I get it. He happens to be a Cardinal who sharply and unapologetically tries to stay as close as possible to what many deem to be "manmade" traditions of the Church, a crony of the previous pope (who, incidentally, a particular bishop -- not my own bishop -- told me in my face should be shot dead because he thought I too was a militant crony of the previous pope), an archaic never-evolving stiff-necked conservative who gives the Catholic Church a bad name. So his removal from the Apostolic Signatura and subsequent transfer to the Order of Malta is interpreted as a sign of the present reigning Monarch of the Church not being in favour of such conservatism.
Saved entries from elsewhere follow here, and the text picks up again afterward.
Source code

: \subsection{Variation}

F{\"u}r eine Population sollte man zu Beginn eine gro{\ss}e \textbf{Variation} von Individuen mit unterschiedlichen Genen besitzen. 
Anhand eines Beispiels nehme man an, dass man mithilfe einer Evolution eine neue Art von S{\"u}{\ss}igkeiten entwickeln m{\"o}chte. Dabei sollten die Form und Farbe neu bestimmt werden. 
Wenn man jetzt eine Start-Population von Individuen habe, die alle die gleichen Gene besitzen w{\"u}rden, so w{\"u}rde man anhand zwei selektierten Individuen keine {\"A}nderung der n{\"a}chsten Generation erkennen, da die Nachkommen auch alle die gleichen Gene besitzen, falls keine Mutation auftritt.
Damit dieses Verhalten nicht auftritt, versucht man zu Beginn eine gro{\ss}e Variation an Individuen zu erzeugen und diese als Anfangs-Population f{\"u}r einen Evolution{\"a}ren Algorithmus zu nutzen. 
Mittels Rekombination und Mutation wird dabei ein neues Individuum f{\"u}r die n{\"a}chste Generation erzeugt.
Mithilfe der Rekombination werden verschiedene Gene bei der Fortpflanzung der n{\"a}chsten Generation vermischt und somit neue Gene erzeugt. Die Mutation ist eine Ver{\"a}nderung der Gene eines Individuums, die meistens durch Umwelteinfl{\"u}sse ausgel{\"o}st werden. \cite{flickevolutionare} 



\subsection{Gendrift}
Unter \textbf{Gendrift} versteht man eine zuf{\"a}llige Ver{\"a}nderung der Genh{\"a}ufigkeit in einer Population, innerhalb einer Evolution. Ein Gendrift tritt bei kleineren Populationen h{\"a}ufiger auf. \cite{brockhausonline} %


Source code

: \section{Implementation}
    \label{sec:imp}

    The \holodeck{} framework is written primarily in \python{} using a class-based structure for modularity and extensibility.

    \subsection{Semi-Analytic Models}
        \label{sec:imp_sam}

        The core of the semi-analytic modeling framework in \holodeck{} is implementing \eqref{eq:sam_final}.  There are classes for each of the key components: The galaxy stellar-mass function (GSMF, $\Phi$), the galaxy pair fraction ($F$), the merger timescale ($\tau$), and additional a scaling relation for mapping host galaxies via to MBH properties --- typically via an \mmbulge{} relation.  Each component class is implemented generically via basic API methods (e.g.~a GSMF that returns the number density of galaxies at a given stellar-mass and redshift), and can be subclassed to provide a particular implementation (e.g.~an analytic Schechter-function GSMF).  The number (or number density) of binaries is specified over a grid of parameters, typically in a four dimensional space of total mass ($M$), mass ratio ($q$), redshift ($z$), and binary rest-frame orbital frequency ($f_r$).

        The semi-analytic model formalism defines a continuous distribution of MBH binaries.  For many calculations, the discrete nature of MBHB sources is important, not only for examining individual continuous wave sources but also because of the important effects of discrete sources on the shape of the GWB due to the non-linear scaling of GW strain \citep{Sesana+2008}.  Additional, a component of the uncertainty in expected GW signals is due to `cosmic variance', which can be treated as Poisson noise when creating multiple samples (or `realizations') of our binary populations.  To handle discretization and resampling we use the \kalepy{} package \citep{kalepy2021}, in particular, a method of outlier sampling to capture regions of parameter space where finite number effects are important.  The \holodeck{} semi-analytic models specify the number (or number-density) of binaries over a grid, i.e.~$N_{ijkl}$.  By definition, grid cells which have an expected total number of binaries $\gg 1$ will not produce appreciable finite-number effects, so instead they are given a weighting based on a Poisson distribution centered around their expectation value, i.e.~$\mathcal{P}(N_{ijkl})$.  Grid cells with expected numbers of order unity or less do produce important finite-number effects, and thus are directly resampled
Writing on a topic like this is obviously not how one should want to start off for the year. I certainly do have other more introspective reflections to write as I think about the year past and the year ahead, but I suppose this one is more pressing given that a number of people have approached me to ask my view on the recent "demotion of Cardinal Raymond Burke". I am no Cardinal, that's for sure (and thank God I'll never have to be one), but to a much lesser extent, I have also been "politically interpreted" before when I abdicated from certain structural positions and responsibilities in the Church -- not only by laity, but even more so by clerics themselves. This is just how people choose to interpret things; everything is conspiracy laden and politically motivated, and they wouldn't have it any other way no matter what you say.
So the questions directed to me, and perhaps questions along the same lines in the minds of many Catholics and non-Catholics around the world, are, 1) Was Cardinal Burke demoted because he was against the Pope? 2) Is the Pope free to encourage change to the Church's teachings?
We very often try to analyse the Church politically. This is a mistake on two counts. Firstly, it ignores the fact that the one ultimately guiding the Church is the Holy Spirit Himself, and it constitutes gross error when we assume that one man (even if he is the Pope) can single-handedly steer, manipulate, change, deny or corrupt the truth handed down by Christ and His Apostles without any sort of Divine intervention. Secondly, such speculation often assumes in a conceited way that we are very well-versed with the inner workings of the Holy See. When we speak of such things, we conveniently assume that we have full knowledge of how the Holy See functions. Truthfully, the only certainty any of us can have on this matter is that our assumption of full knowledge is presumptuously wrong. The only honest answer we can give to this question of whether Cardinal Burke was actually demoted is "We don't know", so that no one can selfishly use this transfer of office to support their own selfish agenda.
As to whether the Pope is free to encourage change to the teachings of the Church, that depends on the extent to which we believe that the Holy Spirit guards the integrity of the papal office in spite of and not because of its incumbent.
On the more direct question of whether the removal of Cardinal Burke was politically motivated, I guess the only reliable answer should be the one coming from the mouth of the Holy Father (this quoted from here:
The process of Vatican reform was a factor in the replacement of Cardinal Raymond Burke, the Pope said. He disclosed that when Cardinal Burke asked about his future as head of the Apostolic Signatura, he replied that it was unclear because the Council of Cardinals was considering a restructuring of the Vatican tribunals. “After that the issue of the Order of Malta cropped up and we needed a smart American who would know how to get around and I thought of him for that position,” the Pope told Piqué. He said that he had deliberately delayed the announcement of the change so that Cardinal Burke would be able to participate in the October meeting of the Synod.
Make of it what you will, because any interpretation we give to the Holy Father's act beyond that which has been publicly revealed is a purely subjective and unsubstantiated waste of time, to be truthful.
Politics in the Church, there surely is. It has been so for 2,000 years. Abuses, conspiracies, manipulation, self-motivated agenda, clerical careerism, all these have been part of the polity of the Church in centuries past and continues to be so. It would be naive, even foolish, to think that this doesn't exist even in our own local Church. And the bunch of humans who make up the Church and who are responsible for all this politics is much more complicated than we armchair analysts can even begin to understand, because the inner workings of the Church at its highest level remain, if anything, a mystery to us. The single most important thing is to remember that despite the human imperfections characteristic of those governing God's Church, He remains the Sovereign Custodian of the truths which He Himself revealed to His Church.
There is a tendency to romanticise the Church, either by entertaining the misperceived notion that she is totally free from the taint of human disorder, or conversely, the peculiar observation that she is nothing more than a powerhouse of ecclesial political animals rendering God voiceless, and both perspectives would be wrong.
In the final analysis, I wouldn't want to pay so much attention to such things. Such politics was not why I became Catholic and it's hardly likely the thing that will keep me Catholic. Let those who speculate, speculate... meanwhile, there is a Gospel to be preached and a world that needs it.